Omit every picture, then give all the entries again exactly.

··········

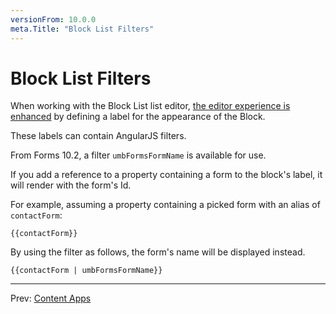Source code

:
 ```yaml
---
versionFrom: 10.0.0
meta.Title: "Block List Filters"
---
```


# Block List Filters

When working with the Block List list editor, [the editor experience is enhanced](../../../Fundamentals/Backoffice/Property-Editors/Built-in-Property-Editors/Block-List-Editor/index.md#editor-appearance) by defining a label for the appearance of the Block.

These labels can contain AngularJS filters.

From Forms 10.2, a filter `umbFormsFormName` is available for use.

If you add a reference to a property containing a form to the block's label, it will render with the form's Id.

For example, assuming a property containing a picked form with an alias of `contactForm`:

```
{{contactForm}}
```

By using the filter as follows, the form's name will be displayed instead.

```
{{contactForm | umbFormsFormName}}
```

---

Prev: [Content Apps](../AjaxForms//index.md)

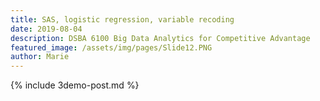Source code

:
 ```yaml
---
title: SAS, logistic regression, variable recoding
date: 2019-08-04
description: DSBA 6100 Big Data Analytics for Competitive Advantage 
featured_image: /assets/img/pages/Slide12.PNG
author: Marie
---
```


{% include 3demo-post.md %}
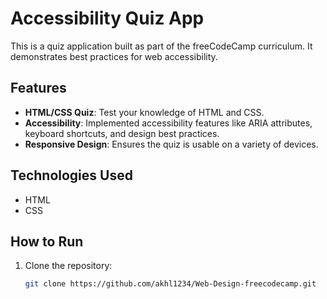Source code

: # Accessibility Quiz App

This is a quiz application built as part of the freeCodeCamp curriculum. It demonstrates best practices for web accessibility.

## Features

- **HTML/CSS Quiz**: Test your knowledge of HTML and CSS.
- **Accessibility**: Implemented accessibility features like ARIA attributes, keyboard shortcuts, and design best practices.
- **Responsive Design**: Ensures the quiz is usable on a variety of devices.

## Technologies Used

- HTML
- CSS

## How to Run

1. Clone the repository:
   ```sh
   git clone https://github.com/akhl1234/Web-Design-freecodecamp.git
   ```
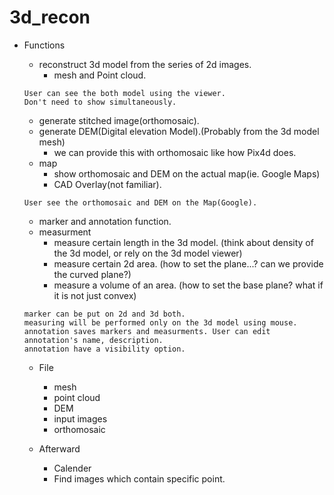 # 3d_recon

* Functions

  - reconstruct 3d model from the series of 2d images.
    + mesh and Point cloud.
  ```
  User can see the both model using the viewer.
  Don't need to show simultaneously.
  ```
  
  - generate stitched image(orthomosaic).  
  - generate DEM(Digital elevation Model).(Probably from the 3d model mesh)
    + we can provide this with orthomosaic like how Pix4d does.
  - map
    + show orthomosaic and DEM on the actual map(ie. Google Maps)
    + CAD Overlay(not familiar).
  
  ```
  User see the orthomosaic and DEM on the Map(Google).
  ```
  - marker and annotation function.
  - measurment
    + measure certain length in the 3d model. (think about density of the 3d model, or rely on the 3d model viewer)
    + measure certain 2d area. (how to set the plane...? can we provide the curved plane?)
    + measure a volume of an area. (how to set the base plane? what if it is not just convex)
  ```
  marker can be put on 2d and 3d both.
  measuring will be performed only on the 3d model using mouse.  
  annotation saves markers and measurments. User can edit annotation's name, description.
  annotation have a visibility option.
  ```
 
  - File
    + mesh
    + point cloud
    + DEM
    + input images
    + orthomosaic  
  
  
  - Afterward
    + Calender
    + Find images which contain specific point.

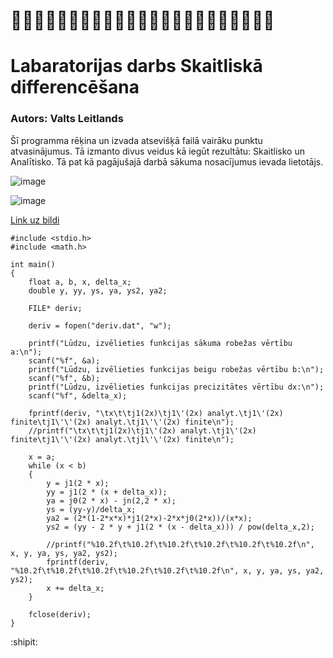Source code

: # :bat::bat::bat::bat::bat::bat::bat::bat::bat::bat::bat::bat::bat::bat::bat::bat::bat::bat::bat::bat::bat::bat::bat:
# Labaratorijas darbs Skaitliskā differencēšana
### Autors: Valts Leitlands

Šī programma rēķina un izvada atsevišķā failā vairāku punktu atvasinājumus. Tā izmanto divus veidus kā iegūt rezultātu: Skaitlisko un Analītisko. Tā pat kā pagājušajā darbā sākuma nosacījumus ievada lietotājs.

![image](https://github.com/Tedhufu/RTR105/assets/144206387/55ea0fbf-00ee-444f-baa1-e970b51401da)

![image](https://github.com/Tedhufu/RTR105/assets/144206387/b7b4439b-44e9-4be3-9e4c-61802db217fd)



[Link uz bildi](https://github.com/Tedhufu/RTR105/blob/main/Labori/LD3/deriv.png)

```
#include <stdio.h>
#include <math.h>

int main() 
{
    float a, b, x, delta_x;
    double y, yy, ys, ya, ys2, ya2;

    FILE* deriv;

    deriv = fopen("deriv.dat", "w");

    printf("Lūdzu, izvēlieties funkcijas sākuma robežas vērtību a:\n");
    scanf("%f", &a);
    printf("Lūdzu, izvēlieties funkcijas beigu robežas vērtību b:\n");
    scanf("%f", &b);
    printf("Lūdzu, izvēlieties funkcijas precizitātes vērtību dx:\n");
    scanf("%f", &delta_x);

    fprintf(deriv, "\tx\t\tj1(2x)\tj1\'(2x) analyt.\tj1\'(2x) finite\tj1\'\'(2x) analyt.\tj1\'\'(2x) finite\n");
    //printf("\tx\t\tj1(2x)\tj1\'(2x) analyt.\tj1\'(2x) finite\tj1\'\'(2x) analyt.\tj1\'\'(2x) finite\n");

    x = a;
    while (x < b) 
    {
        y = j1(2 * x);
        yy = j1(2 * (x + delta_x));
        ya = j0(2 * x) - jn(2,2 * x);
        ys = (yy-y)/delta_x;
        ya2 = (2*(1-2*x*x)*j1(2*x)-2*x*j0(2*x))/(x*x);
        ys2 = (yy - 2 * y + j1(2 * (x - delta_x))) / pow(delta_x,2);

        //printf("%10.2f\t%10.2f\t%10.2f\t%10.2f\t%10.2f\t%10.2f\n", x, y, ya, ys, ya2, ys2);
        fprintf(deriv, "%10.2f\t%10.2f\t%10.2f\t%10.2f\t%10.2f\t%10.2f\n", x, y, ya, ys, ya2, ys2);
        x += delta_x;
    }

    fclose(deriv);
}
```

:shipit:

··········

=== Answer to this problem ===
Source code

:
 ```yaml
---
versionFrom: 10.0.0
meta.Title: "Block List Filters"
---
```


# Block List Filters

When working with the Block List list editor, [the editor experience is enhanced](../../../Fundamentals/Backoffice/Property-Editors/Built-in-Property-Editors/Block-List-Editor/index.md#editor-appearance) by defining a label for the appearance of the Block.

These labels can contain AngularJS filters.

From Forms 10.2, a filter `umbFormsFormName` is available for use.

If you add a reference to a property containing a form to the block's label, it will render with the form's Id.

For example, assuming a property containing a picked form with an alias of `contactForm`:

```
{{contactForm}}
```

By using the filter as follows, the form's name will be displayed instead.

```
{{contactForm | umbFormsFormName}}
```

---

Prev: [Content Apps](../AjaxForms//index.md)

Source code

:
 ```yaml
---
title: SAS, logistic regression, variable recoding
date: 2019-08-04
description: DSBA 6100 Big Data Analytics for Competitive Advantage 
featured_image: /assets/img/pages/Slide12.PNG
author: Marie
---
```


{% include 3demo-post.md %}
Source code

: # Accessibility Quiz App

This is a quiz application built as part of the freeCodeCamp curriculum. It demonstrates best practices for web accessibility.

## Features

- **HTML/CSS Quiz**: Test your knowledge of HTML and CSS.
- **Accessibility**: Implemented accessibility features like ARIA attributes, keyboard shortcuts, and design best practices.
- **Responsive Design**: Ensures the quiz is usable on a variety of devices.

## Technologies Used

- HTML
- CSS

## How to Run

1. Clone the repository:
   ```sh
   git clone https://github.com/akhl1234/Web-Design-freecodecamp.git
   ```
 # 3d_recon

* Functions

  - reconstruct 3d model from the series of 2d images.
    + mesh and Point cloud.
  ```
  User can see the both model using the viewer.
  Don't need to show simultaneously.
  ```
  
  - generate stitched image(orthomosaic).  
  - generate DEM(Digital elevation Model).(Probably from the 3d model mesh)
    + we can provide this with orthomosaic like how Pix4d does.
  - map
    + show orthomosaic and DEM on the actual map(ie. Google Maps)
    + CAD Overlay(not familiar).
  
  ```
  User see the orthomosaic and DEM on the Map(Google).
  ```
  - marker and annotation function.
  - measurment
    + measure certain length in the 3d model. (think about density of the 3d model, or rely on the 3d model viewer)
    + measure certain 2d area. (how to set the plane...? can we provide the curved plane?)
    + measure a volume of an area. (how to set the base plane? what if it is not just convex)
  ```
  marker can be put on 2d and 3d both.
  measuring will be performed only on the 3d model using mouse.  
  annotation saves markers and measurments. User can edit annotation's name, description.
  annotation have a visibility option.
  ```
 
  - File
    + mesh
    + point cloud
    + DEM
    + input images
    + orthomosaic  
  
  
  - Afterward
    + Calender
    + Find images which contain specific point.

Source code

: # :bat::bat::bat::bat::bat::bat::bat::bat::bat::bat::bat::bat::bat::bat::bat::bat::bat::bat::bat::bat::bat::bat::bat:
# Labaratorijas darbs Skaitliskā differencēšana
### Autors: Valts Leitlands

Šī programma rēķina un izvada atsevišķā failā vairāku punktu atvasinājumus. Tā izmanto divus veidus kā iegūt rezultātu: Skaitlisko un Analītisko. Tā pat kā pagājušajā darbā sākuma nosacījumus ievada lietotājs.

![image](https://github.com/Tedhufu/RTR105/assets/144206387/55ea0fbf-00ee-444f-baa1-e970b51401da)

![image](https://github.com/Tedhufu/RTR105/assets/144206387/b7b4439b-44e9-4be3-9e4c-61802db217fd)



[Link uz bildi](https://github.com/Tedhufu/RTR105/blob/main/Labori/LD3/deriv.png)

```
#include <stdio.h>
#include <math.h>

int main() 
{
    float a, b, x, delta_x;
    double y, yy, ys, ya, ys2, ya2;

    FILE* deriv;

    deriv = fopen("deriv.dat", "w");

    printf("Lūdzu, izvēlieties funkcijas sākuma robežas vērtību a:\n");
    scanf("%f", &a);
    printf("Lūdzu, izvēlieties funkcijas beigu robežas vērtību b:\n");
    scanf("%f", &b);
    printf("Lūdzu, izvēlieties funkcijas precizitātes vērtību dx:\n");
    scanf("%f", &delta_x);

    fprintf(deriv, "\tx\t\tj1(2x)\tj1\'(2x) analyt.\tj1\'(2x) finite\tj1\'\'(2x) analyt.\tj1\'\'(2x) finite\n");
    //printf("\tx\t\tj1(2x)\tj1\'(2x) analyt.\tj1\'(2x) finite\tj1\'\'(2x) analyt.\tj1\'\'(2x) finite\n");

    x = a;
    while (x < b) 
    {
        y = j1(2 * x);
        yy = j1(2 * (x + delta_x));
        ya = j0(2 * x) - jn(2,2 * x);
        ys = (yy-y)/delta_x;
        ya2 = (2*(1-2*x*x)*j1(2*x)-2*x*j0(2*x))/(x*x);
        ys2 = (yy - 2 * y + j1(2 * (x - delta_x))) / pow(delta_x,2);

        //printf("%10.2f\t%10.2f\t%10.2f\t%10.2f\t%10.2f\t%10.2f\n", x, y, ya, ys, ya2, ys2);
        fprintf(deriv, "%10.2f\t%10.2f\t%10.2f\t%10.2f\t%10.2f\t%10.2f\n", x, y, ya, ys, ya2, ys2);
        x += delta_x;
    }

    fclose(deriv);
}
```

:shipit:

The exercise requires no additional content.